Hat mir irgendwie gut gefallen. Die beiden Hauptdarsteller sind sowieso 1. Liga und spielen ihre Rollen super. Actionmäßig wird auch einiges geboten und die Erzählweise an sich ist auch völlig in Ordnung. Warum man aber, wenn man sich schon dafür entscheidet, nur einen Film zu drehen, auf 1,5 Stunden beschränkt, das ergibt imo nur wenig Sinn. Der Film könnte locker ne Stunde länger gehen. Das Ende wirkt dann regelrecht durchgepeitscht.

7/10
 
Ich habe die ersten vier(?) Bücher vor mehr als 20 Jahren gelesen und kann mich nur fragmentartig an den Inhalt erinnern. Ich hatte beim Gucken des Films auch nicht wirklich das Gefühl, die Verfilmung dieser Bücher zu schauen. Es fehlt unheimlich viel. Nichtsdestotrotz geht der Film für sich genommen schon in Ordnung.
 
Ich habe die ersten vier(?) Bücher vor mehr als 20 Jahren gelesen und kann mich nur fragmentartig an den Inhalt erinnern. Ich hatte beim Gucken des Films auch nicht wirklich das Gefühl, die Verfilmung dieser Bücher zu schauen. Es fehlt unheimlich viel. Nichtsdestotrotz geht der Film für sich genommen schon in Ordnung.

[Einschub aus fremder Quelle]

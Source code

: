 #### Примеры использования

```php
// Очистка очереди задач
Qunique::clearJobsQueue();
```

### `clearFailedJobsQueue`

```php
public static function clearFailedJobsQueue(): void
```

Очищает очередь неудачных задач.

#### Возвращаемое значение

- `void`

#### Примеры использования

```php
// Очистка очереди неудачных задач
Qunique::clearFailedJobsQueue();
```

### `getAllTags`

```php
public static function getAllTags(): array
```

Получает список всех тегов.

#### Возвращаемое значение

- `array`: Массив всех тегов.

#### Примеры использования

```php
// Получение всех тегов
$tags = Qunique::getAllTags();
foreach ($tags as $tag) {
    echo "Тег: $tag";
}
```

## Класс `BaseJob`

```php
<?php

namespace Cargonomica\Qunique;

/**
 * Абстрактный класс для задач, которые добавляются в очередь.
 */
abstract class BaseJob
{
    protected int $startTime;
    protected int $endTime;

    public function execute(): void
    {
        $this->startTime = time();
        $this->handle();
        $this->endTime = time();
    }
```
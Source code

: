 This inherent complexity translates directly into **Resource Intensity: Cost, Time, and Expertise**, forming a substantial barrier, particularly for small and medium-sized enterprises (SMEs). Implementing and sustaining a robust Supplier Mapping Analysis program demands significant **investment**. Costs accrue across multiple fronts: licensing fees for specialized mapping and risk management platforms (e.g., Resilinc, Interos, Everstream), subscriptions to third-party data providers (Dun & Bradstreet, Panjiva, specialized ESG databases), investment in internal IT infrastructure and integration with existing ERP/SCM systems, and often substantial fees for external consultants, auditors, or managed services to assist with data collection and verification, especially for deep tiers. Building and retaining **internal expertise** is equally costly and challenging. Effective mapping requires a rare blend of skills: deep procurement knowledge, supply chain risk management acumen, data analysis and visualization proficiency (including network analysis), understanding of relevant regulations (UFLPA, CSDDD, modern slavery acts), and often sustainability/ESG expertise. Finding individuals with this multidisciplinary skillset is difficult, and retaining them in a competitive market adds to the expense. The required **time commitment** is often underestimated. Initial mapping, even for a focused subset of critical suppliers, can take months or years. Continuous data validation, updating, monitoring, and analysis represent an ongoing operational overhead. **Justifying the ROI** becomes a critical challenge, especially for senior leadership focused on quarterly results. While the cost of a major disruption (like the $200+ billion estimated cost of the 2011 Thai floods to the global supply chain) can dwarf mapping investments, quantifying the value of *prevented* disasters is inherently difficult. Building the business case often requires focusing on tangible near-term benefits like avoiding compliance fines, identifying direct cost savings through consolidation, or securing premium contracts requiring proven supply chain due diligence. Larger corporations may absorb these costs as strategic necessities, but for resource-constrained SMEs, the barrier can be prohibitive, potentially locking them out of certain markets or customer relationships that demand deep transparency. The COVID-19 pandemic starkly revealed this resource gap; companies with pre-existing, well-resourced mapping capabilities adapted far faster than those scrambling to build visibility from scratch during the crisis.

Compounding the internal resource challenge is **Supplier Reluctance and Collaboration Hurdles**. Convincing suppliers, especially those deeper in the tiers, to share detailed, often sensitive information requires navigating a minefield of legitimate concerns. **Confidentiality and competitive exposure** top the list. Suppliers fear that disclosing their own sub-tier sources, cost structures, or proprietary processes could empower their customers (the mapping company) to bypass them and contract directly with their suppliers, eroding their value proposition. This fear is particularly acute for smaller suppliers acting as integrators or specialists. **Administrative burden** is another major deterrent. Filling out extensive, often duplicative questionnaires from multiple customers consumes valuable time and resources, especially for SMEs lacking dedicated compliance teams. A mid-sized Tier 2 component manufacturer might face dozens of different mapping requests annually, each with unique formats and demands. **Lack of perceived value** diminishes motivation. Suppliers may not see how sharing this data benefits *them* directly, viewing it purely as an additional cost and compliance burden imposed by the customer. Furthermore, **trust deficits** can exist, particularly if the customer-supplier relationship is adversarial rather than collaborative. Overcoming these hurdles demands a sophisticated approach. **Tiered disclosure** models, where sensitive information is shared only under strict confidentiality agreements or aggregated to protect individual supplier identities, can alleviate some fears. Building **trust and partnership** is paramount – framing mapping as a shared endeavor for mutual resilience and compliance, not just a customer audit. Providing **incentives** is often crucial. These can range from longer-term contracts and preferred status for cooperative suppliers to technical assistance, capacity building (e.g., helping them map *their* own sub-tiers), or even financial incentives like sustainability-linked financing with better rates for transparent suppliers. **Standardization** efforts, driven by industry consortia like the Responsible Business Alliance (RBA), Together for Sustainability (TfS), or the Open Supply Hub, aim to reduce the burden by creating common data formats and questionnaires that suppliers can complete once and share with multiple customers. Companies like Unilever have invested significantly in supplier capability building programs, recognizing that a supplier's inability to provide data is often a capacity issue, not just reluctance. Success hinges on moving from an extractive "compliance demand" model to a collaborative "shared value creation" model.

ja, weil der Film irgendwo zwischen Band 5 und 7 ansetzt :D
 
Ich habe die ersten vier(?) Bücher vor mehr als 20 Jahren gelesen und kann mich nur fragmentartig an den Inhalt erinnern. Ich hatte beim Gucken des Films auch nicht wirklich das Gefühl, die Verfilmung dieser Bücher zu schauen. Es fehlt unheimlich viel. Nichtsdestotrotz geht der Film für sich genommen schon in Ordnung.

Ich finde der Film wird in keiner Weise der Vorlage gerecht und ist dann wiederum nicht eigenständig genug, um als "freie Adaption" zu wirken. Der will so viel und kriegt so wenig hin. Man merkt, dass unter der Oberfläche eine epische Geschichte lauert, die aber lediglich angekratzt wird. Alles wirkt so überhastet, hektisch und auf Grund der Laufzeit wird alles klein und komprimiert erzählt, dass es irgendwie total plump und austauschbar wirkt.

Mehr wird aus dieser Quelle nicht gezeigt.